Micheal Baca, Polly Baca and Robert Nemanich chose to vote for Kasich as part of a “Hamilton electors” movement across the country whose supporters argued the U.S. Constitution did not bind state electors to vote for a certain candidate.

All three were threatened with removal from the Electoral College vote if they went ahead with their plan, but only Michael Baca followed through with his threat.

Then-Secretary of State Wayne Williams had Baca summarily removed from the venue, and he was replaced as an elector on the day Colorado certified its votes.

Polly Baca and Nemanich ultimately cast their votes for Clinton, but all three sued the state, contending it had violated their voting rights.

The 10th Circuit ruled this summer that the U.S. Constitution contains no language that allows a state to remove an elector or toss out his or her vote.

“Even where an elector violates a state-required pledge to vote for the winners of the state popular election, there is nothing in the federal Constitution that allows the state to remove that elector or to nullify his votes,” Judge Carolyn Baldwin McHugh wrote in the majority opinion.

“In the absence of such express authority, the states may not interfere with the electors’ exercise of discretion in voting for President and Vice President by removing the elector and nullifying his vote,” McHugh said.

Colorado Secretary of State Jena Griswold and state Attorney General Phil Weser petitioned the Supreme Court to take up the case, arguing the 10th Circuit ruling violated the states’ rights as outlined in Article II of the U.S. Constitution.

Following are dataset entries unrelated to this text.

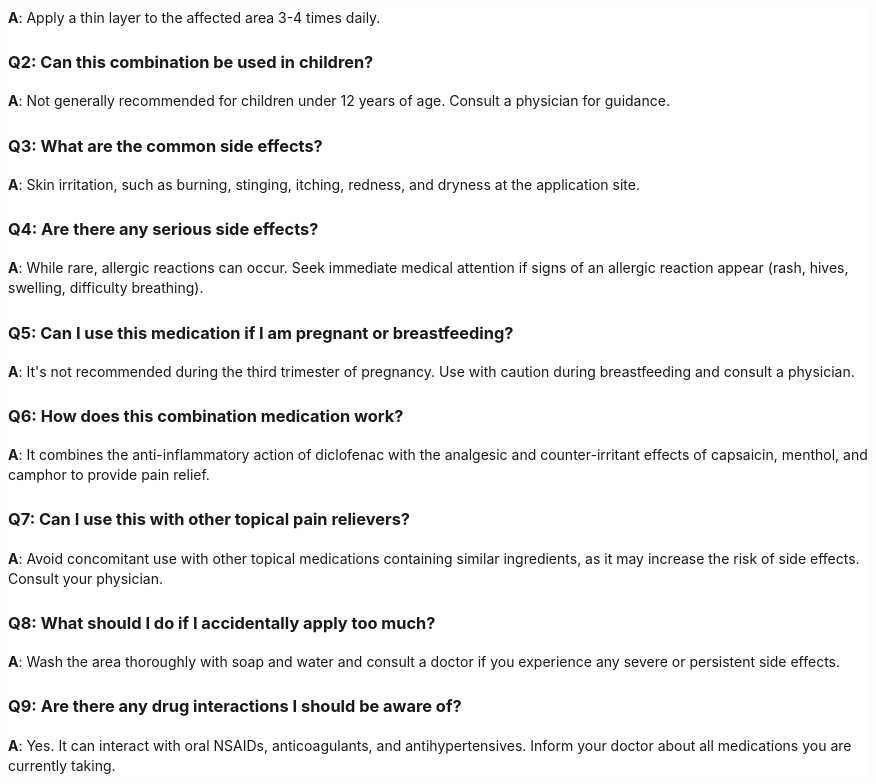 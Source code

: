 **A**: Apply a thin layer to the affected area 3-4 times daily.

### **Q2: Can this combination be used in children?**

**A**: Not generally recommended for children under 12 years of age. Consult a physician for guidance.

### **Q3: What are the common side effects?**

**A**: Skin irritation, such as burning, stinging, itching, redness, and dryness at the application site.

### **Q4: Are there any serious side effects?**

**A**: While rare, allergic reactions can occur. Seek immediate medical attention if signs of an allergic reaction appear (rash, hives, swelling, difficulty breathing).

### **Q5: Can I use this medication if I am pregnant or breastfeeding?**

**A**: It's not recommended during the third trimester of pregnancy. Use with caution during breastfeeding and consult a physician.

### **Q6: How does this combination medication work?**

**A**: It combines the anti-inflammatory action of diclofenac with the analgesic and counter-irritant effects of capsaicin, menthol, and camphor to provide pain relief.

### **Q7: Can I use this with other topical pain relievers?**

**A**: Avoid concomitant use with other topical medications containing similar ingredients, as it may increase the risk of side effects.  Consult your physician.

### **Q8: What should I do if I accidentally apply too much?**

**A**: Wash the area thoroughly with soap and water and consult a doctor if you experience any severe or persistent side effects.

###  **Q9: Are there any drug interactions I should be aware of?**

**A**: Yes. It can interact with oral NSAIDs, anticoagulants, and antihypertensives. Inform your doctor about all medications you are currently taking.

At a news conference, announcing the petition, Weiser said the case “is a threat to a shared understanding of how our democracy works.”

A separate petition to the Supreme Court has been filed by three Electoral College voters in Washington state, where the courts have ruled the state could regulate the vote of an elector either directly or indirectly.

Electors Peter Bret Chiafalo, Levi Jennet Guerra and Esther Virginia John, who were nominated as presidential electors for the Washington Democratic Party for the 2016 election, but when the time came to cast their votes, they voted for Colin Powell, who was not on the ballot.

The three electors were each fined $1,000 for failing to vote for the nominee of their party.

The Washington state Supreme Court upheld the fines, ruling “the Constitution does not limit a state’s authority in adding requirements to presidential electors, indeed, it gives to the states absolute authority in the manner of appointing electors.”

In urging the Supreme Court to wade into the matter, Vinz Koller raises two issues: the first being states’ rights to punish faithless electors; the second being his inability to get a judicial review of his case.

Like the Washington state petitioners, Koller faced a fine of $1,000 and up to three years in prison.

As a convicted felon, he would also have lost his right to vote, sit on a jury, to conduct business with the government or possess a firearm.

He said he tried to get a federal court to rule on the merits of his constitutional efforts and these the state punishments, but the court declined to hear the case, initially because California had not pursued criminal prosecution, and later because the completion of the Electoral College vote rendered his request for relief moot.

Melody Kramer, an attorney for Koller, said more than half the states currently bind their Electoral College voters to endorse for the winner of the popular vote in their state.

“The question is, do we want to allow this, or do we want to carry out our elections as the framers of the Constitution attended,” she said. “Of course, if the justices take up the case and strike down the statutes, it could have a ripple effect and call the validity of the Electoral College into question.

“It may be this all leads to the drafting of a Constitutional Amendment to do away with it,” Kramer said. “It’ll be interesting to see how this all plays out. I can’t even speculate on the outcome.”